Filter the entries below, keeping only lines with the word "media".

Saved entries —
_ _ _
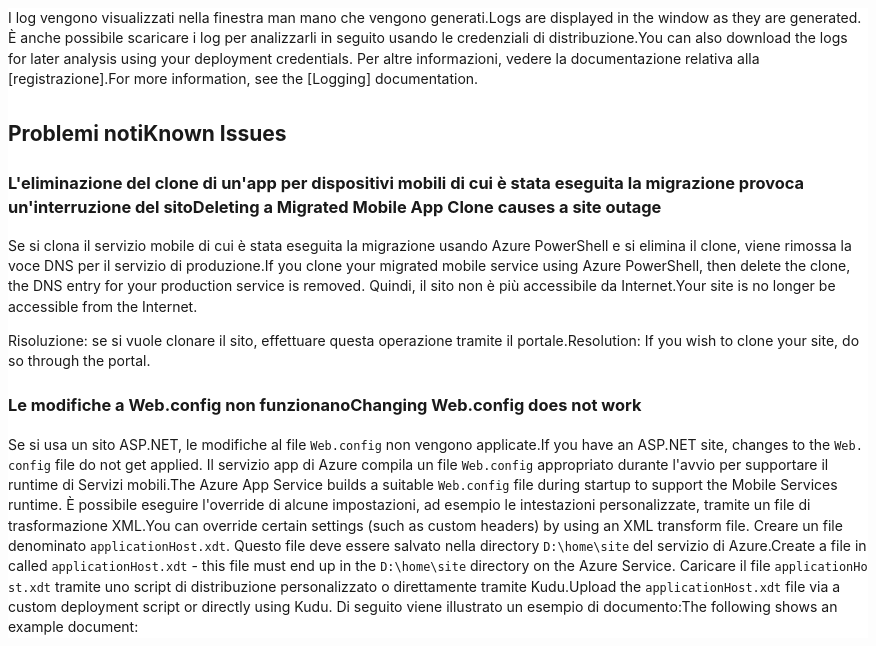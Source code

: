 <span data-ttu-id="5d17b-416">I log vengono visualizzati nella finestra man mano che vengono generati.</span><span class="sxs-lookup"><span data-stu-id="5d17b-416">Logs are displayed in the window as they are generated.</span></span>  <span data-ttu-id="5d17b-417">È anche possibile scaricare i log per analizzarli in seguito usando le credenziali di distribuzione.</span><span class="sxs-lookup"><span data-stu-id="5d17b-417">You can also download the logs for later analysis using your deployment credentials.</span></span> <span data-ttu-id="5d17b-418">Per altre informazioni, vedere la documentazione relativa alla [registrazione].</span><span class="sxs-lookup"><span data-stu-id="5d17b-418">For more information, see the [Logging] documentation.</span></span>

## <span data-ttu-id="5d17b-419"><a name="known-issues"></a>Problemi noti</span><span class="sxs-lookup"><span data-stu-id="5d17b-419"><a name="known-issues"></a>Known Issues</span></span>
### <a name="deleting-a-migrated-mobile-app-clone-causes-a-site-outage"></a><span data-ttu-id="5d17b-420">L'eliminazione del clone di un'app per dispositivi mobili di cui è stata eseguita la migrazione provoca un'interruzione del sito</span><span class="sxs-lookup"><span data-stu-id="5d17b-420">Deleting a Migrated Mobile App Clone causes a site outage</span></span>
<span data-ttu-id="5d17b-421">Se si clona il servizio mobile di cui è stata eseguita la migrazione usando Azure PowerShell e si elimina il clone, viene rimossa la voce DNS per il servizio di produzione.</span><span class="sxs-lookup"><span data-stu-id="5d17b-421">If you clone your migrated mobile service using Azure PowerShell, then delete the clone, the DNS entry for your production service is removed.</span></span>  <span data-ttu-id="5d17b-422">Quindi, il sito non è più accessibile da Internet.</span><span class="sxs-lookup"><span data-stu-id="5d17b-422">Your site is no longer be accessible from the Internet.</span></span>  

<span data-ttu-id="5d17b-423">Risoluzione: se si vuole clonare il sito, effettuare questa operazione tramite il portale.</span><span class="sxs-lookup"><span data-stu-id="5d17b-423">Resolution: If you wish to clone your site, do so through the portal.</span></span>

### <a name="changing-webconfig-does-not-work"></a><span data-ttu-id="5d17b-424">Le modifiche a Web.config non funzionano</span><span class="sxs-lookup"><span data-stu-id="5d17b-424">Changing Web.config does not work</span></span>
<span data-ttu-id="5d17b-425">Se si usa un sito ASP.NET, le modifiche al file `Web.config` non vengono applicate.</span><span class="sxs-lookup"><span data-stu-id="5d17b-425">If you have an ASP.NET site, changes to the `Web.config` file do not get applied.</span></span>  <span data-ttu-id="5d17b-426">Il servizio app di Azure compila un file `Web.config` appropriato durante l'avvio per supportare il runtime di Servizi mobili.</span><span class="sxs-lookup"><span data-stu-id="5d17b-426">The Azure App Service builds a suitable `Web.config` file during startup to support the Mobile Services runtime.</span></span>  <span data-ttu-id="5d17b-427">È possibile eseguire l'override di alcune impostazioni, ad esempio le intestazioni personalizzate, tramite un file di trasformazione XML.</span><span class="sxs-lookup"><span data-stu-id="5d17b-427">You can override certain settings (such as custom headers) by using an XML transform file.</span></span>  <span data-ttu-id="5d17b-428">Creare un file denominato `applicationHost.xdt`. Questo file deve essere salvato nella directory `D:\home\site` del servizio di Azure.</span><span class="sxs-lookup"><span data-stu-id="5d17b-428">Create a file in called `applicationHost.xdt` - this file must end up in the `D:\home\site` directory on the Azure Service.</span></span>  <span data-ttu-id="5d17b-429">Caricare il file `applicationHost.xdt` tramite uno script di distribuzione personalizzato o direttamente tramite Kudu.</span><span class="sxs-lookup"><span data-stu-id="5d17b-429">Upload the `applicationHost.xdt` file via a custom deployment script or directly using Kudu.</span></span>  <span data-ttu-id="5d17b-430">Di seguito viene illustrato un esempio di documento:</span><span class="sxs-lookup"><span data-stu-id="5d17b-430">The following shows an example document:</span></span>


[0]: ./media/app-service-mobile-migrating-from-mobile-services/migrate-to-app-service-button.PNG
[1]: ./media/app-service-mobile-migrating-from-mobile-services/migration-activity-monitor.png
[2]: ./media/app-service-mobile-migrating-from-mobile-services/triggering-job-with-postman.png
[Azure Region]: https://azure.microsoft.com/en-us/regions/
[curl]: http://curl.haxx.se/
[Fiddler]: http://www.telerik.com/fiddler
[Postman]: http://www.getpostman.com/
_ _ _
EXERCISE OUTPUT —
[0]: ./media/app-service-mobile-migrating-from-mobile-services/migrate-to-app-service-button.PNG
[1]: ./media/app-service-mobile-migrating-from-mobile-services/migration-activity-monitor.png
[2]: ./media/app-service-mobile-migrating-from-mobile-services/triggering-job-with-postman.png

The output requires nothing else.